3 thoughts on “Session 6 – Race and Ethnicity

  1. I agree Heather it is interesting that both articles tackle the same issue from different points of view. It is interesting that from the Black male point of view they are seen in a negative light however it seemed acceptable for Josephine Baker to been seen in a positive light. I am assuming this is due to white males seeing black males as a threat to their masculinity as well as their culture whereas it is perfectly fine for them to enjoy the eroticism displayed by Baker for their own desires and pleasure. I was also thinking it could be purely from a sexual point of view, as both articles are, that the very fact that a black male could have sexual relations with many white females and pollute their genetic stock, as Campt puts it in her article, and yet for a black woman, she would not be polluting the stock per se, as in order to conceive, she would only need one white male, to put it bluntly. The point I am trying to make is this may be another reason why black males were seen as more of a threat, the white men would have to deal with the consequences of their culture and society being threatened, whereas they would not have to if it was a black woman.

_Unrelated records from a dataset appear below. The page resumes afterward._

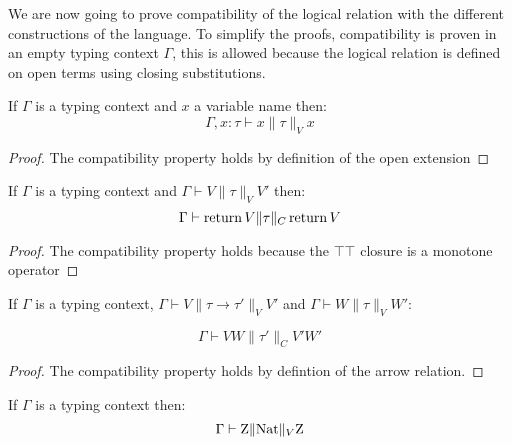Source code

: We are now going to prove compatibility of the logical relation with 
the different constructions of the language. To simplify the proofs, 
compatibility is proven in an empty typing context $\Gamma$, this is allowed 
because the logical relation is defined on open terms using closing 
substitutions.

\begin{alemma}
    If $\Gamma$ is a typing context and $x$ a variable name then:
    \begin{equation*}
        \Gamma, x:\tau \vdash x \| \tau \|_V x 
    \end{equation*}
\end{alemma}

\begin{proof}
    The compatibility property holds by definition of the open extension
\end{proof}

\begin{alemma}
    If $\Gamma$ is a typing context and $\Gamma \vdash V \| \tau \|_V V'$ then:
    \begin{equation*}
        \Gamma \vdash \operatorname{return} V \| \tau \|_C \operatorname{return} V
    \end{equation*}
\end{alemma}

\begin{proof}
    The compatibility property holds because the $\top\top$ closure 
    is a monotone operator
\end{proof}

\begin{alemma}
    If $\Gamma$ is a typing context,
    $\Gamma \vdash V \| \tau \to \tau' \|_V V'$ 
    and $\Gamma \vdash W \| \tau \|_V W'$:

    \begin{equation*}
        \Gamma \vdash VW \| \tau' \|_C V'W'
    \end{equation*}
\end{alemma}

\begin{proof}
    The compatibility property holds by defintion of the arrow relation.
\end{proof}

\begin{alemma}
    If $\Gamma$ is a typing context then:
    \begin{equation*}
        \Gamma \vdash \textnormal{Z} \| \textnormal{Nat} \|_V \textnormal{Z} 
    \end{equation*}
\end{alemma}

  2. I found both these readings quite tricky, especially Campt but I think you’ve summed them up well Heather.
    From Campt the most notable concept I understood was the German position of victimhood and the idea that the use of black soldiers in an occupying force was seen as a deliberate insult or punishment by the allies.
    As you’ve both mentioned, there is a quite a complicated mixture of race, gender and sexuality in both sources with the idea that Josephine Baker was accepted due to a kind of white colonial master fetish of her male audience, versus the hysteria surrounding the sexual threat of black male soldiers to white women.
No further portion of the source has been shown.